Among the lines of the records, please find those that contain the word "later" and copy them.

*** Data to use ***

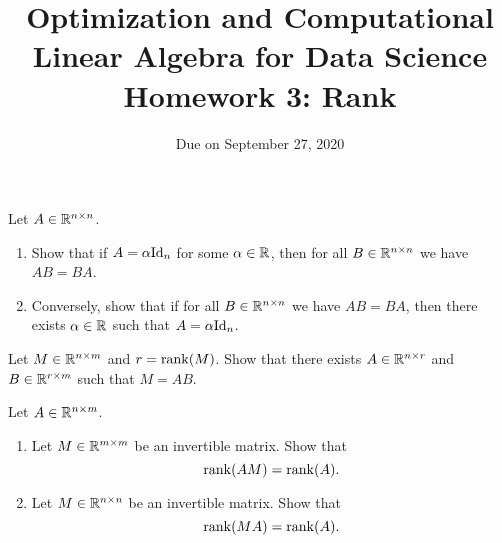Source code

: \documentclass[11pt,nocut]{article}
\title{\vspace{-2.0cm}%
	Optimization and Computational Linear Algebra for Data Science\\
Homework 3: Rank}
\date{\vspace{-1cm}Due on September 27, 2020}
\begin{document}
\maketitle



\begin{problem}[2 points]
	Let $A \in \mathbb{R}^{n \times n}$.
	\begin{enumerate}[label=\normalfont(\textbf{\alph*})]
		\item Show that if $A = \alpha {{\rm Id}}_n$ for some $\alpha \in \mathbb{R}$, then for all $B \in \mathbb{R}^{n \times n}$ we have $A B = B A$.
		\item Conversely, show that if for all $B \in \mathbb{R}^{n \times n}$ we have $AB = BA$, then there exists $\alpha \in \mathbb{R}$ such that $A = \alpha {{\rm Id}}_n$.
	\end{enumerate}
\end{problem}

\vspace{1mm}

\begin{problem}[3 points]
	Let $M \in \mathbb{R}^{n \times m}$ and $r = {{\rm rank}}(M)$. Show that there exists $A \in \mathbb{R}^{n \times r}$ and $B \in \mathbb{R}^{r \times m}$ such that $M = AB$.
\end{problem}

\vspace{1mm}

\begin{problem}[3 points]
	Let $A \in \mathbb{R}^{n \times m}$. 
	\begin{enumerate}[label=\normalfont(\textbf{\alph*})]
		\item Let $M \in \mathbb{R}^{m \times m}$ be an invertible matrix.
			Show that
			$$
			{{\rm rank}}(AM) = {{\rm rank}}(A).
			$$
		\item Let $M \in \mathbb{R}^{n \times n}$ be an invertible matrix.
			Show that
			$$
			{{\rm rank}}(MA) = {{\rm rank}}(A).
			$$
	\end{enumerate}
\end{problem}

\vspace{1mm}

\end{document}
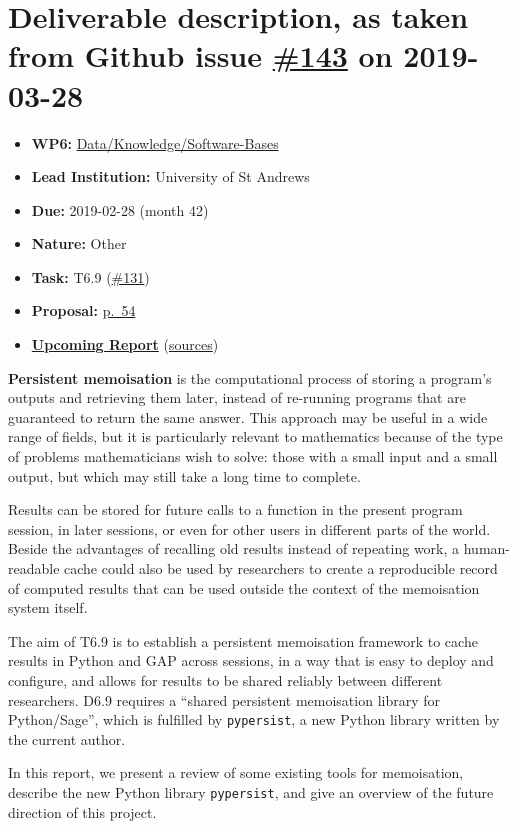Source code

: \section*{\texorpdfstring{Deliverable description, as taken from Github
issue
\href{https://github.com/OpenDreamKit/OpenDreamKit/issues/143}{\#143} on
2019-03-28}{Deliverable description, as taken from Github issue \#143 on 2019-03-28}}\label{deliverable-description-as-taken-from-github-issue-143-on-2019-03-28}

\begin{itemize}
\tightlist
\item
  \textbf{WP6:}
  \href{https://github.com/OpenDreamKit/OpenDreamKit/tree/master/WP6}{Data/Knowledge/Software-Bases}
\item
  \textbf{Lead Institution:} University of St Andrews
\item
  \textbf{Due:} 2019-02-28 (month 42)
\item
  \textbf{Nature:} Other
\item
  \textbf{Task:} T6.9
  (\href{https://github.com/OpenDreamKit/OpenDreamKit/issues/131}{\#131})
\item
  \textbf{Proposal:}
  \href{https://github.com/OpenDreamKit/OpenDreamKit/raw/master/Proposal/proposal-www.pdf}{p.~54}
\item
  \textbf{\href{https://github.com/OpenDreamKit/OpenDreamKit/raw/master/WP6/D6.9/report-final.pdf}{Upcoming
  Report}}
  (\href{https://github.com/OpenDreamKit/OpenDreamKit/raw/master/WP6/D6.9/}{sources})
\end{itemize}

\textbf{Persistent memoisation} is the computational process of storing
a program's outputs and retrieving them later, instead of re-running
programs that are guaranteed to return the same answer. This approach
may be useful in a wide range of fields, but it is particularly relevant
to mathematics because of the type of problems mathematicians wish to
solve: those with a small input and a small output, but which may still
take a long time to complete.

Results can be stored for future calls to a function in the present
program session, in later sessions, or even for other users in different
parts of the world. Beside the advantages of recalling old results
instead of repeating work, a human-readable cache could also be used by
researchers to create a reproducible record of computed results that can
be used outside the context of the memoisation system itself.

The aim of T6.9 is to establish a persistent memoisation framework to
cache results in Python and GAP across sessions, in a way that is easy
to deploy and configure, and allows for results to be shared reliably
between different researchers. D6.9 requires a ``shared persistent
memoisation library for Python/Sage'', which is fulfilled by
\texttt{pypersist}, a new Python library written by the current author.

In this report, we present a review of some existing tools for
memoisation, describe the new Python library \texttt{pypersist}, and
give an overview of the future direction of this project.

*** End of Data to use ***

Task result:
a program's outputs and retrieving them later, instead of re-running
program session, in later sessions, or even for other users in different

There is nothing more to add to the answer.